Project Survival Media is alive and working globally to bring the survival tactics and sustainable practices of real people to the UN conference in Copenhagen. Right now all over the world, teams are filming different groups of people for their own documentaries.
Luke Estrella at the UN Plaza Farmers Market
Here in the Bay Area, California, after wwoofing for two months in Willits, I have been given the opportunity to lead the Northwestern project.
Today I went to the U.N. Plaza Farmers Market on my way around the city to see the prevalence of organic farm choices for the mainstream San Franciscan public. This market is not known for its sustainability, but for it’s prices and accessability.
There were a few organic farm choices, but I did have the opportunity to talk to one young organic farmer, Luke Estrella from Bounty of the Valley, Salinas Valley. Bounty of the Valley is a 50 acre human powered farm, full of young farmers who are learning how to grow their own food.
I asked him what he thought about the next generation of farmers, since in this area there seems to be a growing trend of young farmers. Farmers used to be an average of 60 years old, but people in their 20’s have, for the first time in years, started to pick up the old pitchfork.
“[young farmers] have a lot of new ideas to bring to the table, young farmers will bring about the change we need for sustainable action.”

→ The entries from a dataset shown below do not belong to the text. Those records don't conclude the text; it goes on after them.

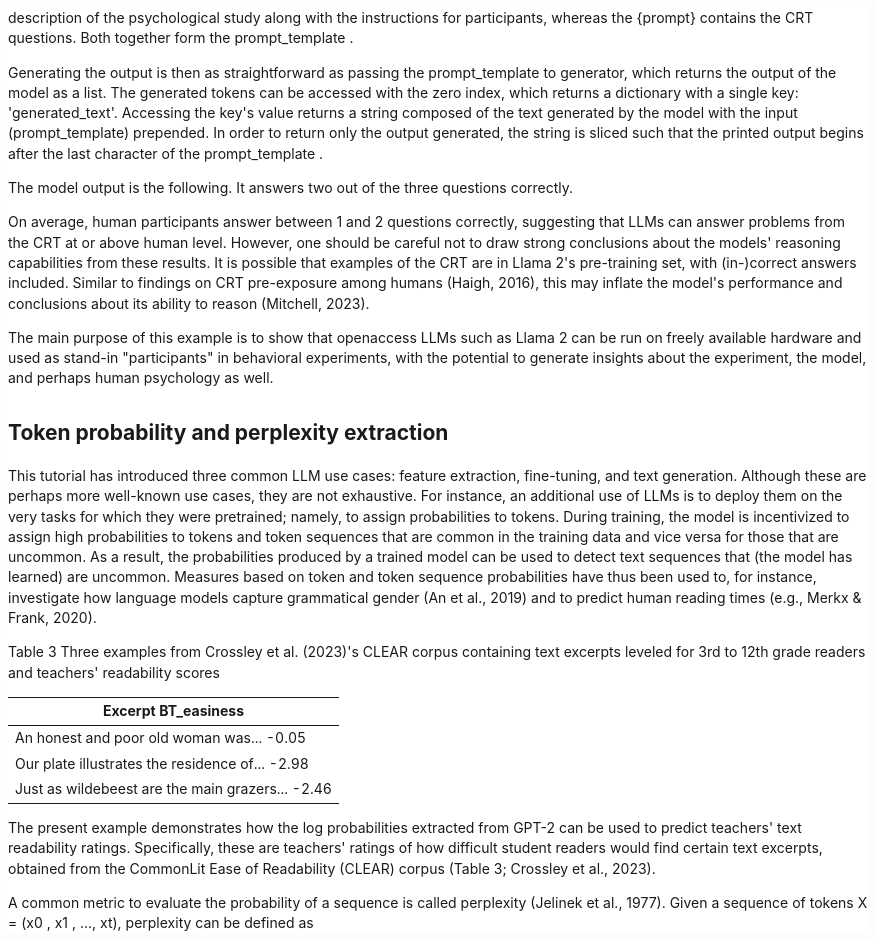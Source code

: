 description of the psychological study along with the instructions for participants, whereas the {prompt} contains the CRT questions. Both together form the prompt\_template .

Generating the output is then as straightforward as passing the prompt\_template to generator, which returns the output of the model as a list. The generated tokens can be accessed with the zero index, which returns a dictionary with a single key: 'generated\_text'. Accessing the key's value returns a string composed of the text generated by the model with the input (prompt\_template) prepended. In order to return only the output generated, the string is sliced such that the printed output begins after the last character of the prompt\_template .

The model output is the following. It answers two out of the three questions correctly.



On average, human participants answer between 1 and 2 questions correctly, suggesting that LLMs can answer problems from the CRT at or above human level. However, one should be careful not to draw strong conclusions about the models' reasoning capabilities from these results. It is possible that examples of the CRT are in Llama 2's pre-training set, with (in-)correct answers included. Similar to findings on CRT pre-exposure among humans (Haigh, 2016), this may inflate the model's performance and conclusions about its ability to reason (Mitchell, 2023).

The main purpose of this example is to show that openaccess LLMs such as Llama 2 can be run on freely available hardware and used as stand-in "participants" in behavioral experiments, with the potential to generate insights about the experiment, the model, and perhaps human psychology as well.

## Token probability and perplexity extraction

This tutorial has introduced three common LLM use cases: feature extraction, fine-tuning, and text generation. Although these are perhaps more well-known use cases, they are not exhaustive. For instance, an additional use of LLMs is to deploy them on the very tasks for which they were pretrained; namely, to assign probabilities to tokens. During training, the model is incentivized to assign high probabilities to tokens and token sequences that are common in the training data and vice versa for those that are uncommon. As a result, the probabilities produced by a trained model can be used to detect text sequences that (the model has learned) are uncommon. Measures based on token and token sequence probabilities have thus been used to, for instance, investigate how language models capture grammatical gender (An et al., 2019) and to predict human reading times (e.g., Merkx & Frank, 2020).

Table 3 Three examples from Crossley et al. (2023)'s CLEAR corpus containing text excerpts leveled for 3rd to 12th grade readers and teachers' readability scores

| Excerpt BT\_easiness                              |
|--------------------------------------------------|
| An honest and poor old woman was... -0.05        |
| Our plate illustrates the residence of... -2.98  |
| Just as wildebeest are the main grazers... -2.46 |

The present example demonstrates how the log probabilities extracted from GPT-2 can be used to predict teachers' text readability ratings. Specifically, these are teachers' ratings of how difficult student readers would find certain text excerpts, obtained from the CommonLit Ease of Readability (CLEAR) corpus (Table 3; Crossley et al., 2023).

A common metric to evaluate the probability of a sequence is called perplexity (Jelinek et al., 1977). Given a sequence of tokens X = (x0 , x1 , ..., xt), perplexity can be defined as
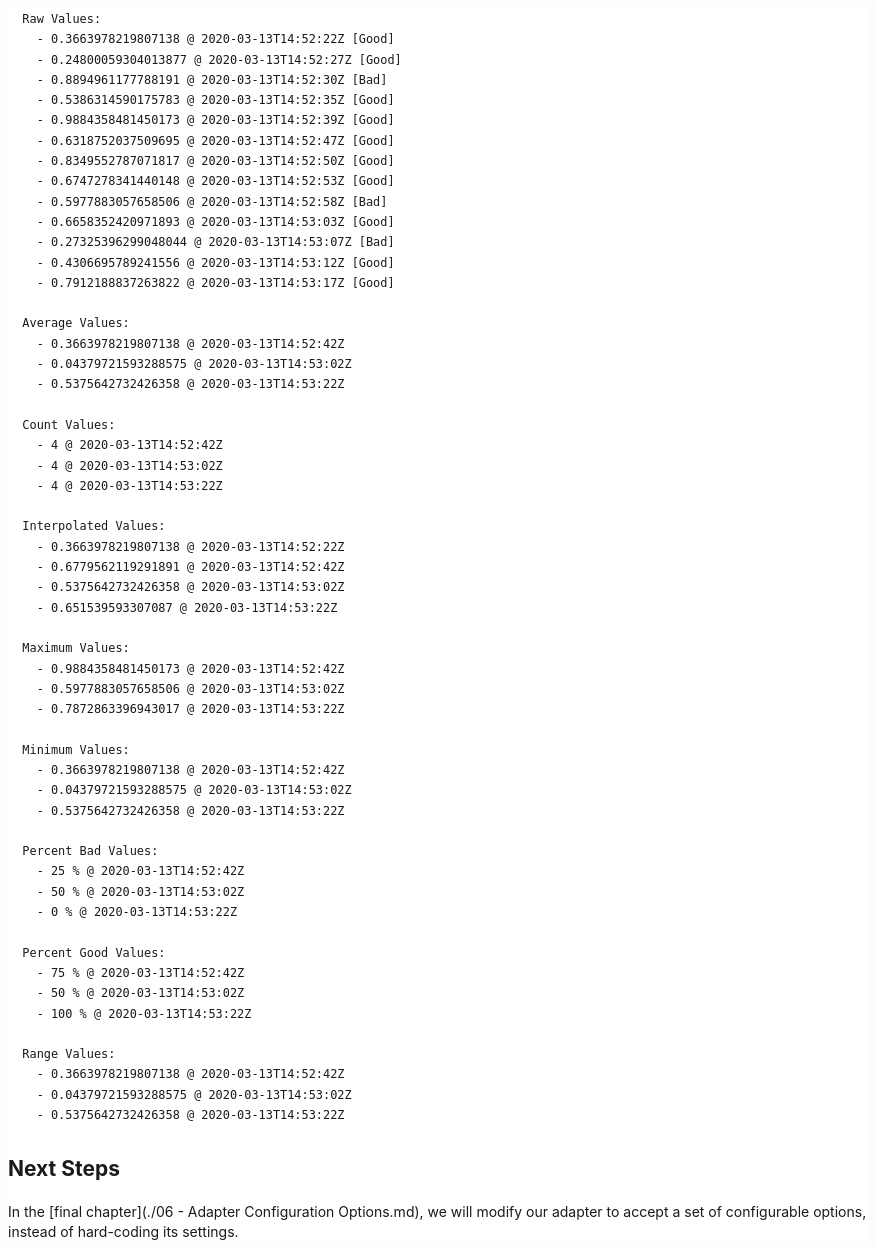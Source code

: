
 ```
  Raw Values:
    - 0.3663978219807138 @ 2020-03-13T14:52:22Z [Good]
    - 0.24800059304013877 @ 2020-03-13T14:52:27Z [Good]
    - 0.8894961177788191 @ 2020-03-13T14:52:30Z [Bad]
    - 0.5386314590175783 @ 2020-03-13T14:52:35Z [Good]
    - 0.9884358481450173 @ 2020-03-13T14:52:39Z [Good]
    - 0.6318752037509695 @ 2020-03-13T14:52:47Z [Good]
    - 0.8349552787071817 @ 2020-03-13T14:52:50Z [Good]
    - 0.6747278341440148 @ 2020-03-13T14:52:53Z [Good]
    - 0.5977883057658506 @ 2020-03-13T14:52:58Z [Bad]
    - 0.6658352420971893 @ 2020-03-13T14:53:03Z [Good]
    - 0.27325396299048044 @ 2020-03-13T14:53:07Z [Bad]
    - 0.4306695789241556 @ 2020-03-13T14:53:12Z [Good]
    - 0.7912188837263822 @ 2020-03-13T14:53:17Z [Good]

  Average Values:
    - 0.3663978219807138 @ 2020-03-13T14:52:42Z
    - 0.04379721593288575 @ 2020-03-13T14:53:02Z
    - 0.5375642732426358 @ 2020-03-13T14:53:22Z

  Count Values:
    - 4 @ 2020-03-13T14:52:42Z
    - 4 @ 2020-03-13T14:53:02Z
    - 4 @ 2020-03-13T14:53:22Z

  Interpolated Values:
    - 0.3663978219807138 @ 2020-03-13T14:52:22Z
    - 0.6779562119291891 @ 2020-03-13T14:52:42Z
    - 0.5375642732426358 @ 2020-03-13T14:53:02Z
    - 0.651539593307087 @ 2020-03-13T14:53:22Z

  Maximum Values:
    - 0.9884358481450173 @ 2020-03-13T14:52:42Z
    - 0.5977883057658506 @ 2020-03-13T14:53:02Z
    - 0.7872863396943017 @ 2020-03-13T14:53:22Z

  Minimum Values:
    - 0.3663978219807138 @ 2020-03-13T14:52:42Z
    - 0.04379721593288575 @ 2020-03-13T14:53:02Z
    - 0.5375642732426358 @ 2020-03-13T14:53:22Z

  Percent Bad Values:
    - 25 % @ 2020-03-13T14:52:42Z
    - 50 % @ 2020-03-13T14:53:02Z
    - 0 % @ 2020-03-13T14:53:22Z

  Percent Good Values:
    - 75 % @ 2020-03-13T14:52:42Z
    - 50 % @ 2020-03-13T14:53:02Z
    - 100 % @ 2020-03-13T14:53:22Z

  Range Values:
    - 0.3663978219807138 @ 2020-03-13T14:52:42Z
    - 0.04379721593288575 @ 2020-03-13T14:53:02Z
    - 0.5375642732426358 @ 2020-03-13T14:53:22Z
```


## Next Steps

In the [final chapter](./06 - Adapter Configuration Options.md), we will modify our adapter to accept a set of configurable options, instead of hard-coding its settings.
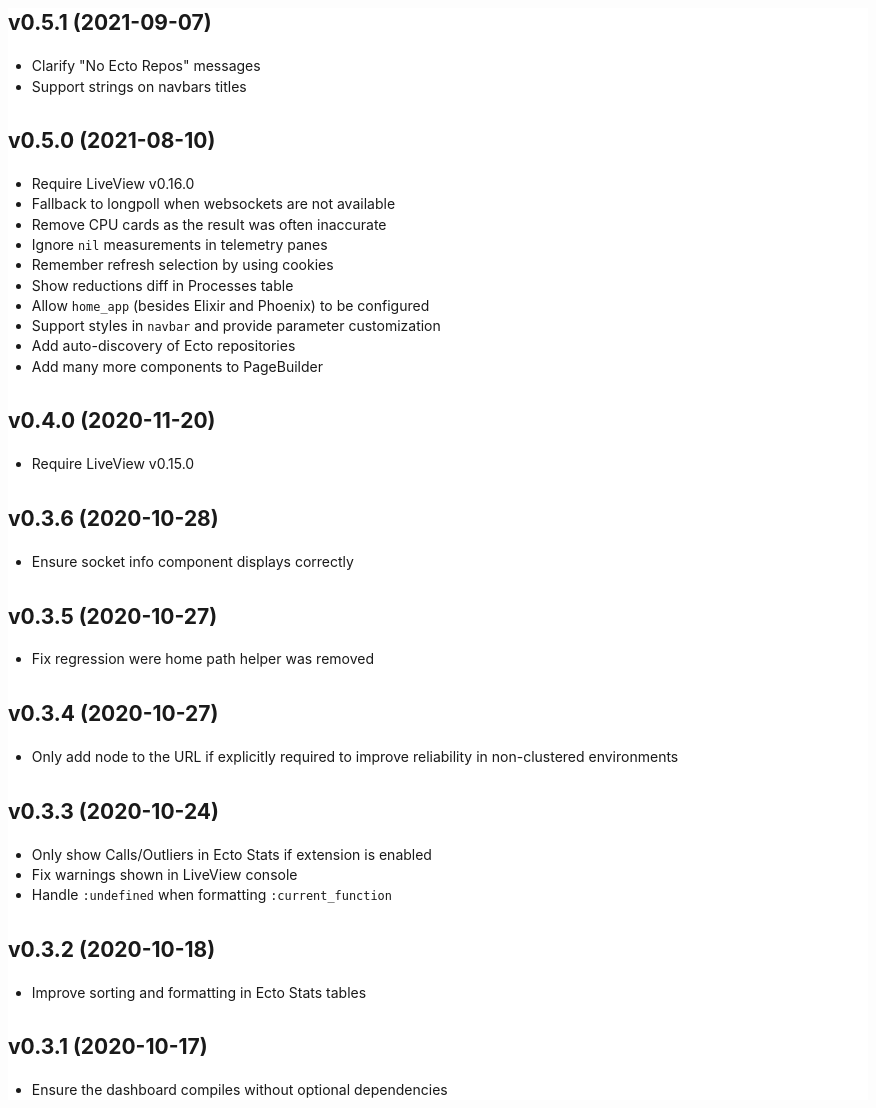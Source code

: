 ## v0.5.1 (2021-09-07)

* Clarify "No Ecto Repos" messages
* Support strings on navbars titles

## v0.5.0 (2021-08-10)

* Require LiveView v0.16.0
* Fallback to longpoll when websockets are not available
* Remove CPU cards as the result was often inaccurate
* Ignore `nil` measurements in telemetry panes
* Remember refresh selection by using cookies
* Show reductions diff in Processes table
* Allow `home_app` (besides Elixir and Phoenix) to be configured
* Support styles in `navbar` and provide parameter customization
* Add auto-discovery of Ecto repositories
* Add many more components to PageBuilder

## v0.4.0 (2020-11-20)

* Require LiveView v0.15.0

## v0.3.6 (2020-10-28)

* Ensure socket info component displays correctly

## v0.3.5 (2020-10-27)

* Fix regression were home path helper was removed

## v0.3.4 (2020-10-27)

* Only add node to the URL if explicitly required to improve reliability in non-clustered environments

## v0.3.3 (2020-10-24)

* Only show Calls/Outliers in Ecto Stats if extension is enabled
* Fix warnings shown in LiveView console
* Handle `:undefined` when formatting `:current_function`

## v0.3.2 (2020-10-18)

* Improve sorting and formatting in Ecto Stats tables

## v0.3.1 (2020-10-17)

* Ensure the dashboard compiles without optional dependencies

He also warned against green washing on the organic front, and how current policy may encourage this.
“There are 500 acre certified organic plots that have organic soil and seeds, but they have a machine that does everything. These are also the farms that have the money to pay for being certified [organic]. These farms are unsustainable by design.”
He elaborated on a machine that many large scale farmers contract out to plant, till, and harvest. Many of these farmers do not touch soil and are not acquainted with their own land, although their products are touted as sustainable.
But, what may be organic isn’t necessarily sustainable. It is important that we not only push for policies that help organic farmers, but that we pay close attention to new policies, and make sure that they are also helping local and sustainable farmers, which organic is only one factor in.
We also need to make this clear to the UN delegation. We are young, ready for change, and unwilling to adapt to old standards.